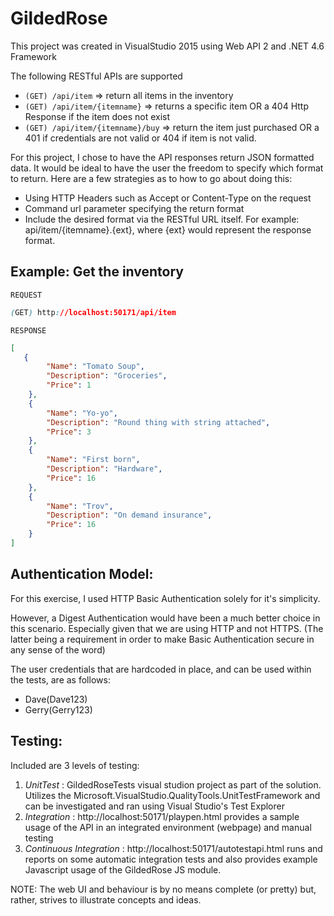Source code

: # GildedRose

This project was created in VisualStudio 2015 using Web API 2 and .NET 4.6 Framework

The following RESTful APIs are supported


* `(GET) /api/item` => return all items in the inventory
* `(GET) /api/item/{itemname}` => returns a specific item OR a 404 Http Response if the item does not exist
* `(GET) /api/item/{itemname}/buy` => return the item just purchased OR a 401 if credentials are not valid or 404 if item is not valid.



For this project, I chose to have the API responses return JSON formatted data. It would be ideal to have the user the freedom to specify which format to return. Here are a few strategies as to how to go about doing this: 

* Using HTTP Headers such as Accept or Content-Type on the request
* Command url parameter specifying the return format
* Include the desired format via the RESTful URL itself. For example: api/item/{itemname}.{ext}, where {ext} would represent the response format.

## Example: Get the inventory

`REQUEST`
```css
(GET) http://localhost:50171/api/item
```
`RESPONSE`
```json
[
   {
		"Name": "Tomato Soup",
		"Description": "Groceries",
		"Price": 1
	},
	{
		"Name": "Yo-yo",
		"Description": "Round thing with string attached",
		"Price": 3
	},
	{
		"Name": "First born",
		"Description": "Hardware",
		"Price": 16
	},
	{
		"Name": "Trov",
		"Description": "On demand insurance",
		"Price": 16
	}
]
```

## Authentication Model:

For this exercise, I used HTTP Basic Authentication solely for it's simplicity.  

However, a Digest Authentication would have been a much better choice in this scenario. 
Especially given that we are using HTTP and not HTTPS. (The latter being a requirement in order to make Basic Authentication secure in any sense of the word)

The user credentials that are hardcoded in place, and can be used within the tests, are as follows:
- Dave(Dave123)
- Gerry(Gerry123)

## Testing:

Included are 3 levels of testing:

1. *UnitTest* : GildedRoseTests visual studion project as part of the solution. Utilizes the Microsoft.VisualStudio.QualityTools.UnitTestFramework and can be investigated and ran using Visual Studio's Test Explorer
2. *Integration* : http://localhost:50171/playpen.html provides a sample usage of the API in an integrated environment (webpage) and manual testing
3. *Continuous Integration* : http://localhost:50171/autotestapi.html runs and reports on some automatic integration tests and also provides example Javascript usage of the GildedRose JS module. 

NOTE: The web UI and behaviour is by no means complete (or pretty) but, rather, strives to illustrate concepts and ideas.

DIRECTIONS ▸
Of the lines in the data, report each one containing the string "Authentication".

FINAL ANSWER ▸
## Authentication Model:
For this exercise, I used HTTP Basic Authentication solely for it's simplicity.  
However, a Digest Authentication would have been a much better choice in this scenario. 
Especially given that we are using HTTP and not HTTPS. (The latter being a requirement in order to make Basic Authentication secure in any sense of the word)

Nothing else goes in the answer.